The first presidency of Joaquín Crespo (1884–1886) was elected by the Venezuelan Federal Council in 1884 and operated under the political hegemony of Antonio Guzmán Blanco. Following this biennium, Crespo was later succeeded by Guzmán Blanco himself. Crespo would later return to power during the Legalist Revolution (1892), ruling until 1898.

== Background ==
In the 1884 elections, following the recommendation of dictator Antonio Guzmán Blanco, the Federal Council unanimously elected Joaquín Crespo over other candidates, including Juan Pablo Rojas Paúl and General Venancio Pulgar. Crespo was a loyal ally of Guzmán Blanco. After the election, Guzmán Blanco departed for Europe, serving as extraordinary ambassador and plenipotentiary minister to London and later Paris.

== Cabinet ==
Members of Guzmán Blanco's informal "Círculo de la Adoración Perpetua" Francisco González Guinán, Juan Pablo Rojas Paúl, and Andrés Simón Ibarra were initially appointed to the executive cabinet. However, they were replaced on 15 December 1884 by Vicente Amengual, José Antonio Velutini, Bernardino Mirabal, and General Víctor Barret de Nazaris.

== Domestic policy ==

=== Economy ===
Crespo's administration faced a global economic crisis, exacerbated by a locust plague that triggered famine. The government responded by authorizing duty-free grain imports, implementing a 25% salary reduction for public employees and addressing declining coffee production. The national fiscal deficit (1885–1886) ballooned to Bs. 3,646,822, prompting the issuance of public debt bonds at 1% interest.

=== Transportation ===
Due to fiscal constraints, public works spending was cut by Bs. 3 million, though the Puerto Cabello and Valencia Railway was inaugurated in 1885.

=== Education ===
The Central University of Venezuela (UCV) was temporarily closed in February 1886 following student unrest.

== Foreign policy ==
Diplomatic relations with France were restored during this period.

== Aftermath ==
The Federal Council re-elected Antonio Guzmán Blanco for a third term, but he left the country before completing his mandate, delegating power to Hermógenes López.

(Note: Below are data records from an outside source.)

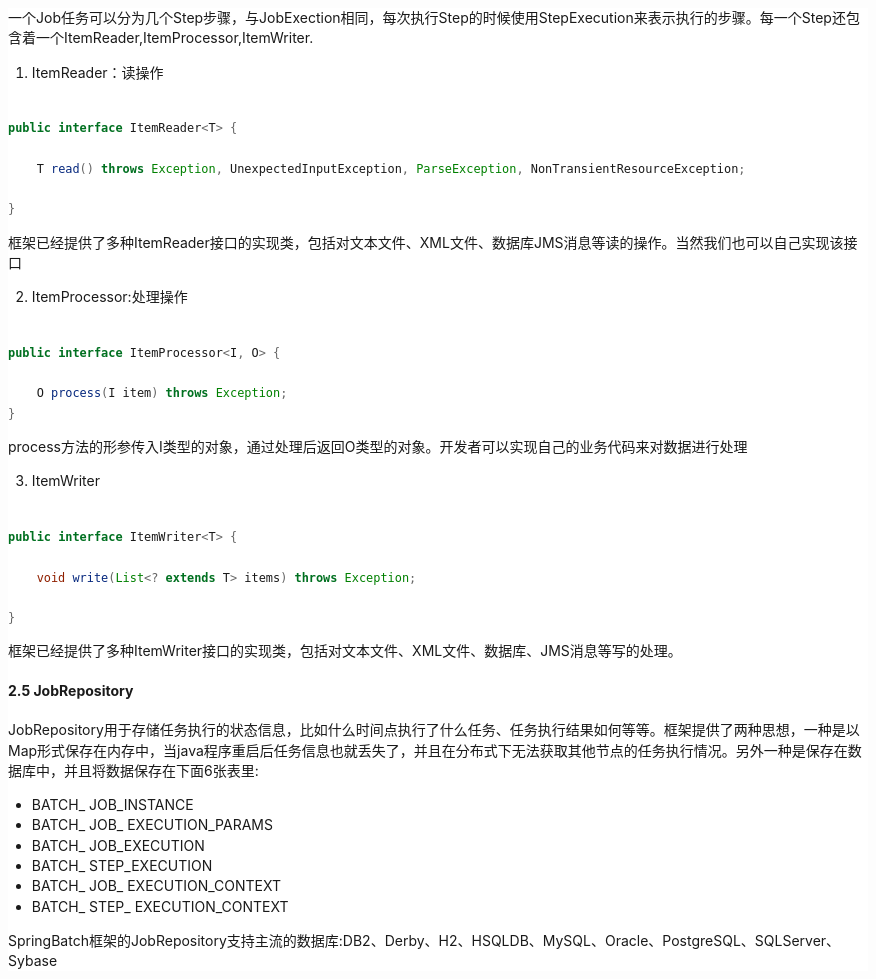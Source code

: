 一个Job任务可以分为几个Step步骤，与JobExection相同，每次执行Step的时候使用StepExecution来表示执行的步骤。每一个Step还包含着一个ItemReader,ItemProcessor,ItemWriter.

1. ItemReader：读操作

```java

public interface ItemReader<T> {

	T read() throws Exception, UnexpectedInputException, ParseException, NonTransientResourceException;

}

```

框架已经提供了多种ItemReader接口的实现类，包括对文本文件、XML文件、数据库JMS消息等读的操作。当然我们也可以自己实现该接口

2. ItemProcessor:处理操作

```java

public interface ItemProcessor<I, O> {

	O process(I item) throws Exception;
}

```

process方法的形参传入I类型的对象，通过处理后返回O类型的对象。开发者可以实现自己的业务代码来对数据进行处理


3. ItemWriter

```java

public interface ItemWriter<T> {

	void write(List<? extends T> items) throws Exception;

}

```

框架已经提供了多种ItemWriter接口的实现类，包括对文本文件、XML文件、数据库、JMS消息等写的处理。

#### 2.5 JobRepository ####

JobRepository用于存储任务执行的状态信息，比如什么时间点执行了什么任务、任务执行结果如何等等。框架提供了两种思想，一种是以Map形式保存在内存中，当java程序重启后任务信息也就丢失了，并且在分布式下无法获取其他节点的任务执行情况。另外一种是保存在数据库中，并且将数据保存在下面6张表里:

+ BATCH_ JOB_INSTANCE
+ BATCH_ JOB_ EXECUTION_PARAMS
+ BATCH_ JOB_EXECUTION
+ BATCH_ STEP_EXECUTION
+ BATCH_ JOB_ EXECUTION_CONTEXT
+ BATCH_ STEP_ EXECUTION_CONTEXT

SpringBatch框架的JobRepository支持主流的数据库:DB2、Derby、H2、HSQLDB、MySQL、Oracle、PostgreSQL、SQLServer、Sybase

Crespo proposed a rotating presidency arrangement with Guzmán Blanco, which was rejected. This led to a political rift, with Guzmán instead supporting Juan Pablo Rojas Paúl's 1888 presidential bid. Crespo subsequently moved to Spain.

== Opposition ==
The newspapers La Conciencia Pública and El Eco Libre were the government's most vocal critics. In 1885, General Venancio Pulgar, a former presidential rival, launched an invasion from Carúpano, which was defeated at a cost of Bs. 2.7 million, further straining the national budget.